:: TASK DESCRIPTION ::
What you produce should be an exact transcription of the data, minus any pictures.

:: RECORDS FOR THIS TASK ::
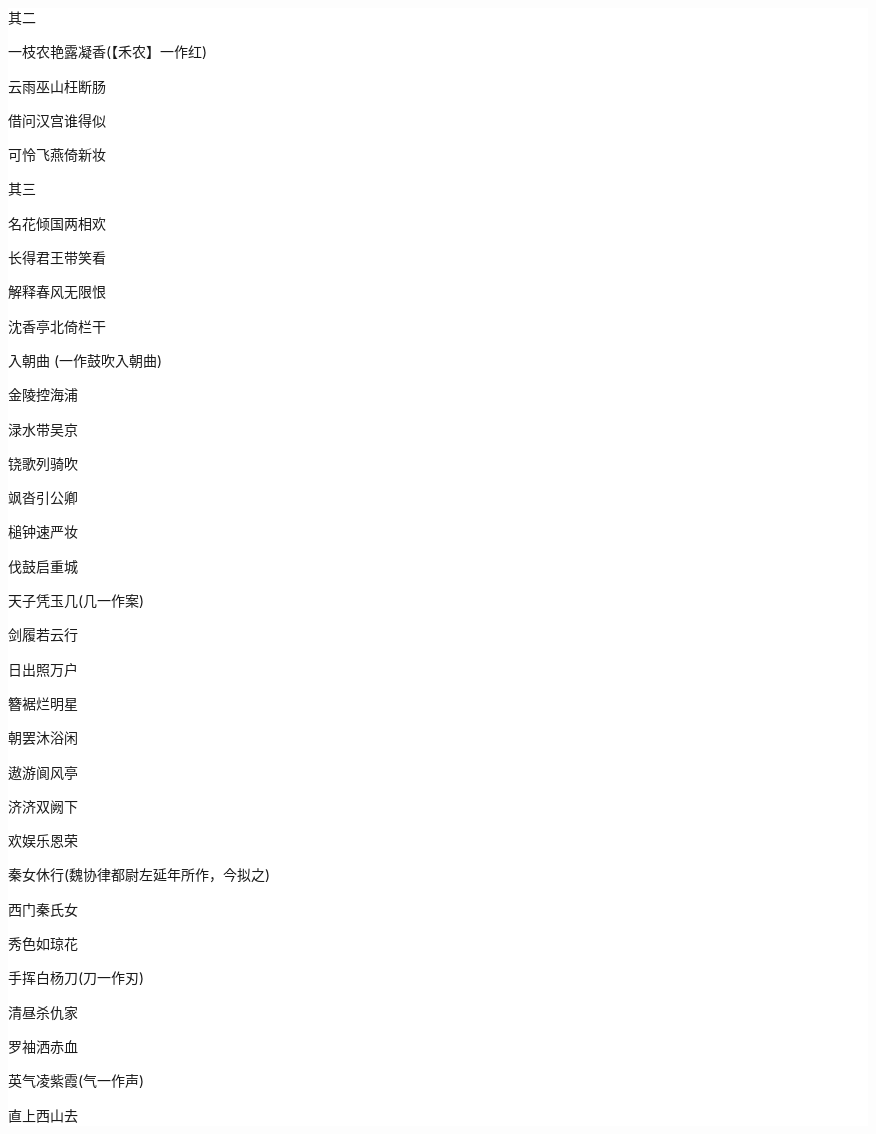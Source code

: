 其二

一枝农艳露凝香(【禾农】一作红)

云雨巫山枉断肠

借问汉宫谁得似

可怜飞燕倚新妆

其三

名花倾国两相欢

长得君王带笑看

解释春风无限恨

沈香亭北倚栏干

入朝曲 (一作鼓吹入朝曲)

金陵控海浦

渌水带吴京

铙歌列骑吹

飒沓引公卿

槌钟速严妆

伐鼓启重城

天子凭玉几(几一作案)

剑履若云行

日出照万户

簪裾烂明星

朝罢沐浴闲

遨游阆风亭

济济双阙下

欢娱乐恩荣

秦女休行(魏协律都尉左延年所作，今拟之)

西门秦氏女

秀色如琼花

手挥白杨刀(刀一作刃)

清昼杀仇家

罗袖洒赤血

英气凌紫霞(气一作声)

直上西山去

:: EXERCISE RESPONSE ::
Source code

: 其二

一枝农艳露凝香(【禾农】一作红)

云雨巫山枉断肠

借问汉宫谁得似

可怜飞燕倚新妆

其三

名花倾国两相欢

长得君王带笑看

解释春风无限恨

沈香亭北倚栏干

入朝曲 (一作鼓吹入朝曲)

金陵控海浦

渌水带吴京

铙歌列骑吹

飒沓引公卿

槌钟速严妆

伐鼓启重城

天子凭玉几(几一作案)

剑履若云行

日出照万户

簪裾烂明星

朝罢沐浴闲

遨游阆风亭

济济双阙下

欢娱乐恩荣

秦女休行(魏协律都尉左延年所作，今拟之)

西门秦氏女

秀色如琼花

手挥白杨刀(刀一作刃)

清昼杀仇家

罗袖洒赤血

英气凌紫霞(气一作声)

直上西山去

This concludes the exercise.